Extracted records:

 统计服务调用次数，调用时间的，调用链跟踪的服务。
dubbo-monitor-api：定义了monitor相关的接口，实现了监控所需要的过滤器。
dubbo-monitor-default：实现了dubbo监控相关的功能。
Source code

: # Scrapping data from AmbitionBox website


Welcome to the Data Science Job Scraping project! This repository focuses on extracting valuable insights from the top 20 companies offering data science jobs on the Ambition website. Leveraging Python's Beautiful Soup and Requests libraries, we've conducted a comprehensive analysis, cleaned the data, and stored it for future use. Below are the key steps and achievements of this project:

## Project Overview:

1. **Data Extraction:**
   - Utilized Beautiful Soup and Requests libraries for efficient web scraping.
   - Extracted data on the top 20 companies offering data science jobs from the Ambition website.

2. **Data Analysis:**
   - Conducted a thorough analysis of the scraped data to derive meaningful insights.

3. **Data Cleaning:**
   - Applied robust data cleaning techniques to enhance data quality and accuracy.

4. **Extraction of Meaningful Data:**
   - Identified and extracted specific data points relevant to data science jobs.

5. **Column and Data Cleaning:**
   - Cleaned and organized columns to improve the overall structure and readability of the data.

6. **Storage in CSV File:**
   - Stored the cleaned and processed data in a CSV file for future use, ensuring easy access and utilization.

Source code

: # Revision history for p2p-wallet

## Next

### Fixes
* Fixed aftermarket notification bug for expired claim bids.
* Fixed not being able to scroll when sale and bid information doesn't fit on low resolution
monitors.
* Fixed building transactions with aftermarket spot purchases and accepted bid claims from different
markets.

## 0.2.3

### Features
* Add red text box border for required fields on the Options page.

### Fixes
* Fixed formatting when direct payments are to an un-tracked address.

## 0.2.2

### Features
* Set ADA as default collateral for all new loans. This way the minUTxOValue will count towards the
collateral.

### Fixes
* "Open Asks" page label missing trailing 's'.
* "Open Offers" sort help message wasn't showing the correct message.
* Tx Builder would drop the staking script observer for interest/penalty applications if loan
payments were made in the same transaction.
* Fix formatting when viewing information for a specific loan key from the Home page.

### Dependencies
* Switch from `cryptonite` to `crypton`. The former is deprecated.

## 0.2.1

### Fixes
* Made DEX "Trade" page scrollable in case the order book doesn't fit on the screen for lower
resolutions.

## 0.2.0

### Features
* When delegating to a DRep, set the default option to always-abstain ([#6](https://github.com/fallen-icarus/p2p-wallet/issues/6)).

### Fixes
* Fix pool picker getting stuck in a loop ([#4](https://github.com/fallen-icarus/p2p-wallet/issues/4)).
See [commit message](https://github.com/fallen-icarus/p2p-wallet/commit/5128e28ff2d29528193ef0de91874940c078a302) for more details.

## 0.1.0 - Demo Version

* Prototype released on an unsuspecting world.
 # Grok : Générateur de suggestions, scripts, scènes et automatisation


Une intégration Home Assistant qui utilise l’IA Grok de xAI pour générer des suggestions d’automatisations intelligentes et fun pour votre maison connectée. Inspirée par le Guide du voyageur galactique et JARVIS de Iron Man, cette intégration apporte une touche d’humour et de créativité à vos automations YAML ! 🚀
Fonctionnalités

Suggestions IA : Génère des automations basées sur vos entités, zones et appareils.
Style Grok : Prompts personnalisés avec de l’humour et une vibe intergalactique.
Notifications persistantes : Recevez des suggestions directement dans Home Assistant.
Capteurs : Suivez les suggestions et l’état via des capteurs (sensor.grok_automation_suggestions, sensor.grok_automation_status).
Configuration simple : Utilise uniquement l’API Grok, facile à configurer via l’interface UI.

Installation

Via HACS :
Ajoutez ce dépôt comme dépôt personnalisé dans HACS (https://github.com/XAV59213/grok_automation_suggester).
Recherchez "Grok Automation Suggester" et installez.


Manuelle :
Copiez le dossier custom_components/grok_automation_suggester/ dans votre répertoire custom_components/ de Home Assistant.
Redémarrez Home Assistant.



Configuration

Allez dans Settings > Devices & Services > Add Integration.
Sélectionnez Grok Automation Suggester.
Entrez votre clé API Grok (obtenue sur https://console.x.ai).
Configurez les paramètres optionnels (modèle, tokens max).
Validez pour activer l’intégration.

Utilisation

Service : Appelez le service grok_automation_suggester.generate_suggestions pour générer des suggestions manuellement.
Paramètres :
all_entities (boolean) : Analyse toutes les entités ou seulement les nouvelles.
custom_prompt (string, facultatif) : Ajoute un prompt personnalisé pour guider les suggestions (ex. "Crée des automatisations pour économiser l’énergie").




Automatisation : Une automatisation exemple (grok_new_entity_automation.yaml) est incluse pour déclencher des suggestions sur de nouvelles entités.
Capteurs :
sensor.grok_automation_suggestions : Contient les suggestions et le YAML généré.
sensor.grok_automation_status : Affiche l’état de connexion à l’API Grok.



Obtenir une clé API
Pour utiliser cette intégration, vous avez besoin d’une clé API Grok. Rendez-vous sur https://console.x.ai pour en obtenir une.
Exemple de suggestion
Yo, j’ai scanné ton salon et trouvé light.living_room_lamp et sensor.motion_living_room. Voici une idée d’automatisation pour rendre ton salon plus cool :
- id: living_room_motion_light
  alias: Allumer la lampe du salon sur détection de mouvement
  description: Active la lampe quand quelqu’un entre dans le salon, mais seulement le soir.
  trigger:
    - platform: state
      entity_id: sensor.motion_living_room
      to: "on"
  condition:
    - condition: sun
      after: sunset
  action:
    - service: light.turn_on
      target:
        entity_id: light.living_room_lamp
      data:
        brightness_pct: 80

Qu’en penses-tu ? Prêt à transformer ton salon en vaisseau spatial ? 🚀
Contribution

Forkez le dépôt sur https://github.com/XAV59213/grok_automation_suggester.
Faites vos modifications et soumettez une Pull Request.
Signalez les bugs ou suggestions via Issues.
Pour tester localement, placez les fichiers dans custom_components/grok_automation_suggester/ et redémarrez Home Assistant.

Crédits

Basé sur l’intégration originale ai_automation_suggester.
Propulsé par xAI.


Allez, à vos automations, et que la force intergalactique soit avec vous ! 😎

WORK REQUEST:
Which lines in the records above hold the string "payments"? Copy each of them.

ANSWER FOR THE TASK:
* Fixed formatting when direct payments are to an un-tracked address.
payments were made in the same transaction.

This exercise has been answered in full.